Ottawa, having finally placed our troops into a position where they might capture armed members of al-Qaeda and Taliban says it would depart from US practices, and treat any captives as Prisoners of War. Notwithstanding the superb legacy of the Red Cross and Amnesty International, both groups are wrong. So is Ottawa.
The laws of war and the Geneva Conventions are a Western tradition. Their roots are in Canon Law of the Church and the works of the 16th Century Dutch legalist Hugo Grotius, particularly in his 1625 work "De jure belli et pacis." These were expanded on in the 19th Century, particularly by the Red Cross, the Americans and the Russians who organized the first of the Hague Conventions in 1899.
These agreements culminated in the 1949 Geneva Conventions that clearly articulated the rights of prisoners of war and those of captured guerrillas and other informal combatants. It is a good clear set of simple rules that respect the rights of non-combatants, including POWs, downed airmen and wrecked sailors. The Western Nations remain largely faithful to these laws, although this is not so true elsewhere.
The protections of the Conventions apply to members of the Armed Forces of an enemy nation-state, or to volunteer corps of civilians of the same. Militias and irregular forces are protected if they are commanded by a person responsible for his subordinates; have fixed and identifiable signs that are recognizable at a distance; carry their arms openly; and conduct their operations in accordance with the laws of war. The al-Qaeda doesnt have a responsible leader, are quite irregular in appearance, hold no truck with Western laws of war and display little regard for the Islamic ones too.
The Taliban guerrillas might arguably come under the Geneva conventions -- even if they didnt have ID cards (the 1949 Convention prefers that Guerrillas have them). Even the fact that no nations besides Saudi Arabia and Pakistan recognized the Taliban as the government of the "Emirate of Afghanistan" should not be grounds for denying them status as POWs; and if the Taliban had little interest in observing the laws of war, they werent the only Afghan party to behave this way.

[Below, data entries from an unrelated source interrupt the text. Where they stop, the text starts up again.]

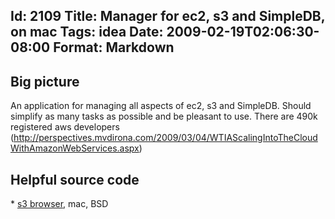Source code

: Id: 2109
Title: Manager for ec2, s3 and SimpleDB, on mac
Tags: idea
Date: 2009-02-19T02:06:30-08:00
Format: Markdown
--------------
Big picture
-----------

An application for managing all aspects of ec2, s3 and SimpleDB. Should
simplify as many tasks as possible and be pleasant to use. There are
490k registered aws developers
(http://perspectives.mvdirona.com/2009/03/04/WTIAScalingIntoTheCloudWithAmazonWebServices.aspx)

Helpful source code
-------------------

\* [s3 browser](http://people.no-distance.net/ol/software/s3/), mac, BSD

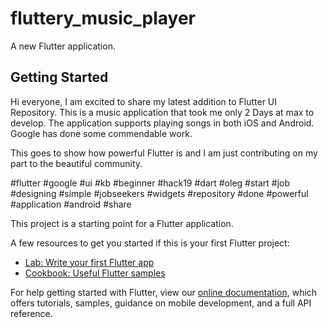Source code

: # fluttery_music_player

A new Flutter application.

## Getting Started

Hi everyone,
I am excited to share my latest addition to Flutter UI Repository.
This is a music application that took me only 2 Days at max to develop. The application supports playing songs in both iOS and Android. Google has done some commendable work. 

This goes to show how powerful Flutter is and I am just contributing on my part to the beautiful community.



#flutter #google #ui #kb #beginner #hack19 #dart #oleg #start #job #designing #simple #jobseekers #widgets #repository #done #powerful #application #android #share

This project is a starting point for a Flutter application.

A few resources to get you started if this is your first Flutter project:

- [Lab: Write your first Flutter app](https://flutter.dev/docs/get-started/codelab)
- [Cookbook: Useful Flutter samples](https://flutter.dev/docs/cookbook)

For help getting started with Flutter, view our 
[online documentation](https://flutter.dev/docs), which offers tutorials, 
samples, guidance on mobile development, and a full API reference.
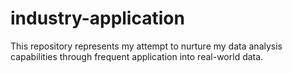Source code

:# industry-application
This repository represents my attempt to nurture my data analysis capabilities through frequent application into real-world data.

Members of al-Qaeda are different. First, terror networks like the al-Qaeda operate outside the laws of war and rules of conflict that characterize "war" as most nations and people understand it. Warfare is supposed to be about recognizable armed forces engaging in open combat with other armed forces, and under clear political direction as they do so. Terrorists arent recognizable, answer to no government or responsible political authority, and regard embassies, marketplaces, airliners and office towers as "military targets".
Terrorism, when internal to a particular nation, is a criminal matter for the police and courts. Terrorism, on the scale that al-Qaeda practices, is beyond this and falls in the wide gap between internal law and warfare between nations. International law and custom for dealing with threats like this is weak, flawed and underdeveloped. Terrorists recognize no rules but their own, and in a vacuum like this, nation states are often left to their own devices in seeing to the protection of their citizens.
Wars eventually end, and prisoners of war are supposed to be repatriated. To whom would we return members of Al-Qaeda? Many of them are hard to identify, and some of them cant be repatriated as they might well be either lynched or lionized by their home governments. Also, when is the threat that Islamic Fundamentalists present to us going to end? Ten years from now? Twenty? Never?
This leads to the other problem with Al-Qaeda prisoners in American hands. The last time Western nations had to deal with prisoners who were this intractable, they were from the Waffen SS. But when Hitler shot himself and the Third Reich collapsed, the war was demonstrably over and many of the SS knew it. It was safe, more or less, to send them home. The ideology that the Al-Qaeda represents is far from being defeated, and its members will be a danger to their captors and to us for a long time to come. They dont merit the status of Prisoners of War, and it would be hazardous to give it to them.